Some of you know we served in youth ministry in the States for 10 years. At one point we lived in a Parsonage next door to the church building, and we hosted summer youth meetings in our house. Initially we only invited juniors and seniors to our house on Tuesday nights for Bible study, and I thoroughly enjoyed it. Later we started hosting all ages in our house every Wednesday night during the summer. And every Wednesday night without fail, teenagers trashed my house.
This went on for two whole summers. My house was a disaster every Wednesday night, and I had a breakdown every Wednesday night. Jonathan and I could not see eye to eye on this issue and often fought over it. He felt we needed to have the teens in our home, and that I needed to want to have them in our home, and that furthermore, he believed the teens would perceive my reluctance to welcome them into our home, so I needed to check my attitude.
This, as you can imagine, led to lots of stress in our marriage. I wasn’t confident enough to instruct the teens how to throw trash in the trash cans or how to avoid spilling coke all over my white living room carpet. I’m more confident now and would be able to teach teenagers in that way, but I was too intimidated back then. (Also I was much more uptight about cleanliness when I only had two kids as opposed to now, with four.) I just wanted my husband to kick the teenagers out; I wanted him to do it for me. At the same time I felt an intense pressure to let them in my house every Wednesday, or else I’d be a “bad ministry wife.”
Conflict can happen, even when you’re married to your best friend, even when you are absolutely convinced he’s the only one for you, even when you love practically everything about him. We shouldn’t be surprised when we have disagreements with our spouses. We’re different people, and we’ll see the world differently. And when we feel our own point of view so strongly, it can be difficult to imagine someone else’s point of view.
For any of my old darling youth group members who may be reading here today, please know I love you. And I want you to know I miss you all so dreadfully. I’m recounting a problem that was mine, not yours. Probably any of you who still like me enough to read my blog wouldn’t have been the ones tearing it apart in the first place, but either way, it doesn’t matter. This conflict wasn’t about you.
Two years and many, many fights later, we finally got creative in our problem-solving. We finally thought outside the box. This wasn’t either/or. It wasn’t: have them at our house, or they won’t feel the love. It wasn’t: have them at our house, or I’m a failure. It was: let’s have them at our house and not in. We didn’t cancel Wednesday nights at the Parsonage. Instead, we invited teens into our yard (but outside our house).
We gathered around the fire pit for hot dogs and marshmallows, for long chats and pyromaniac adventures. We played volleyball with the teenagers and let all the youth volunteers’ kids play in our kiddie pool. We swung on the bag swing and climbed up the rope on the oak tree. And it was a great compromise. It was hotter outside than in, that’s for sure, but my husband didn’t have to give up teens at his house, and I didn’t have to give up my sanity, my privacy, or my clean house.

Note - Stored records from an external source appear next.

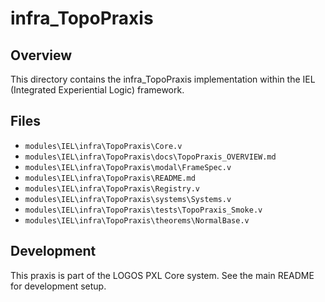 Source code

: # infra_TopoPraxis

## Overview

This directory contains the infra_TopoPraxis implementation within the IEL (Integrated Experiential Logic) framework.

## Files

- `modules\IEL\infra\TopoPraxis\Core.v`
- `modules\IEL\infra\TopoPraxis\docs\TopoPraxis_OVERVIEW.md`
- `modules\IEL\infra\TopoPraxis\modal\FrameSpec.v`
- `modules\IEL\infra\TopoPraxis\README.md`
- `modules\IEL\infra\TopoPraxis\Registry.v`
- `modules\IEL\infra\TopoPraxis\systems\Systems.v`
- `modules\IEL\infra\TopoPraxis\tests\TopoPraxis_Smoke.v`
- `modules\IEL\infra\TopoPraxis\theorems\NormalBase.v`

## Development

This praxis is part of the LOGOS PXL Core system. See the main README for development setup.
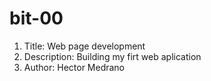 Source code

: # bit-00
1. Title: Web page development
2. Description: Building my firt web aplication
3. Author: Hector Medrano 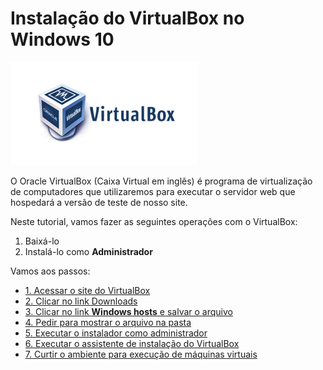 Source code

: # Instalação do VirtualBox no Windows 10

![](imagens/virtualbox-logo.png)

O Oracle VirtualBox (Caixa Virtual em inglês) é programa de virtualização de computadores que utilizaremos para executar o servidor web que hospedará a versão de teste de nosso site.

Neste tutorial, vamos fazer as seguintes operações com o VirtualBox:

1. Baixá-lo
2. Instalá-lo como **Administrador**

Vamos aos passos:

- [1. Acessar o site do VirtualBox](1-acessar-site.md)
- [2. Clicar no link Downloads](2-clicar-downloads.md)
- [3. Clicar no link **Windows hosts** e salvar o arquivo](3-link-windows-hosts.md)
- [4. Pedir para mostrar o arquivo na pasta](4-mostrar-na-pasta.md)
- [5. Executar o instalador como administrador](5-executar-como-administrador.md)
- [6. Executar o assistente de instalação do VirtualBox](6-execucao-assistente-de-instalacao.md)
- [7. Curtir o ambiente para execução de máquinas virtuais](7-virtualbox-app.md)

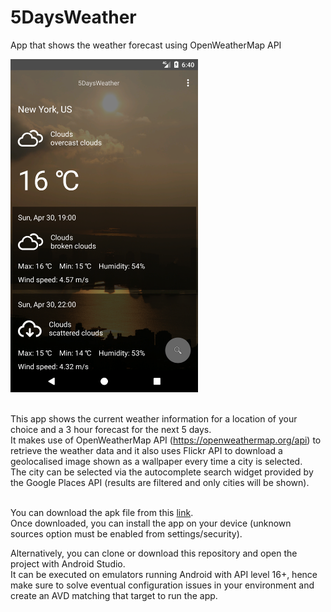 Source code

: # 5DaysWeather
App that shows the weather forecast using OpenWeatherMap API

<img src="https://raw.githubusercontent.com/antoninovitale/5DaysWeather/master/artwork/screenshot.png" width="300" height="533">

<br>This app shows the current weather information for a location of your choice and a 3 hour forecast for the next 5 days.<br>
It makes use of OpenWeatherMap API (https://openweathermap.org/api) to retrieve the weather data and it also uses Flickr API to download a geolocalised image shown as a wallpaper every time a city is selected.<br>
The city can be selected via the autocomplete search widget provided by the Google Places API (results are filtered and only cities will be shown).<br><br>

You can download the apk file from this <a href="https://github.com/antoninovitale/5DaysWeather/raw/master/fivedaysweather-app-release.apk">link</a>.<br>
Once downloaded, you can install the app on your device (unknown sources option must be enabled from settings/security).<br>

Alternatively, you can clone or download this repository and open the project with Android Studio.<br>
It can be executed on emulators running Android with API level 16+, hence make sure to solve eventual configuration issues in your environment and create an AVD matching that target to run the app.

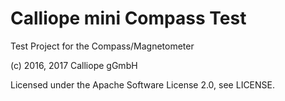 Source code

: # Calliope mini Compass Test

Test Project for the Compass/Magnetometer

(c) 2016, 2017 Calliope gGmbH

Licensed under the Apache Software License 2.0, see LICENSE.

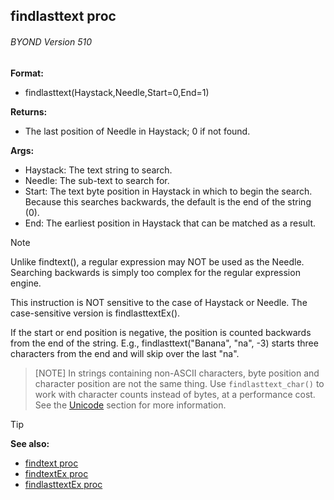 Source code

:## findlasttext proc 
###### BYOND Version 510

**Format:**
+   findlasttext(Haystack,Needle,Start=0,End=1)

**Returns:**
+   The last position of Needle in Haystack; 0 if not found.

**Args:**
+   Haystack: The text string to search.
+   Needle: The sub-text to search for.
+   Start: The text byte position in Haystack in which to begin the
    search. Because this searches backwards, the default is the end of
    the string (0).
+   End: The earliest position in Haystack that can be matched as a
    result.

> [!NOTE]
> Unlike findtext(), a regular expression may NOT be used
as the Needle. Searching backwards is simply too complex for the regular
expression engine. 

This instruction is NOT sensitive to the case of Haystack or
Needle. The case-sensitive version is findlasttextEx(). 

If the start or end position is negative, the position is counted backwards
from the end of the string. E.g., findlasttext("Banana", "na", -3)
starts three characters from the end and will skip over the last "na".


> [NOTE]
> In strings containing non-ASCII
characters, byte position and character position are not the same thing.
Use `findlasttext_char()` to work with character counts instead of
bytes, at a performance cost. See the [Unicode](/ref/notes/Unicode.md) section for more information.

> [!TIP] 
> **See also:**
> +   [findtext proc](/ref/proc/findtext.md) 
> +   [findtextEx proc](/ref/proc/findtextEx.md) 
> +   [findlasttextEx proc](/ref/proc/findlasttextEx.md)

I share this story to illustrate that compromises around ministry stressors are possible. For a long time, I saw the problem one way, and Jonathan saw it another way, and as long as we did that, there was no meeting in the middle. We had to get desperate enough to think about things in a different way, desperate enough try something new. I’m such a black and white thinker that our eventual solution never occurred to me (or my husband). In the end he must have figured he had to do something about his unhappy wife, no matter the ministry cost.
Now I look back and think how silly we were that we couldn’t find a compromise sooner. At the time, though, it didn’t feel silly at all. It felt deadly serious, as I’m sure all marriage conflicts do at the time. It took me a long time, but it was a good lesson to learn: sometimes there’s a solution that isn’t either/or. Sometimes there’s a solution that meets both spouses’ needs at the same time. Sometimes we just need to consider other options.